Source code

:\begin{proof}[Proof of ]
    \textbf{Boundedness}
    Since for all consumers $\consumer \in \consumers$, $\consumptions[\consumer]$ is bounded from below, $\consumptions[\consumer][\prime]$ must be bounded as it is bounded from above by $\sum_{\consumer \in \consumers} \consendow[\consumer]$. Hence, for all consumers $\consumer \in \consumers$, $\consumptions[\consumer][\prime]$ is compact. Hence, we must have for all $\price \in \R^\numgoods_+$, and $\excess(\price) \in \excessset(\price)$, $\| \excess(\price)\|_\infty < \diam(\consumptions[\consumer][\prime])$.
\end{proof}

Problem statement: All of the material must be written out again without any change.

Response to this exercise:
Source code

:\begin{proof}[Proof of ]
    \textbf{Boundedness}
    Since for all consumers $\consumer \in \consumers$, $\consumptions[\consumer]$ is bounded from below, $\consumptions[\consumer][\prime]$ must be bounded as it is bounded from above by $\sum_{\consumer \in \consumers} \consendow[\consumer]$. Hence, for all consumers $\consumer \in \consumers$, $\consumptions[\consumer][\prime]$ is compact. Hence, we must have for all $\price \in \R^\numgoods_+$, and $\excess(\price) \in \excessset(\price)$, $\| \excess(\price)\|_\infty < \diam(\consumptions[\consumer][\prime])$.
\end{proof}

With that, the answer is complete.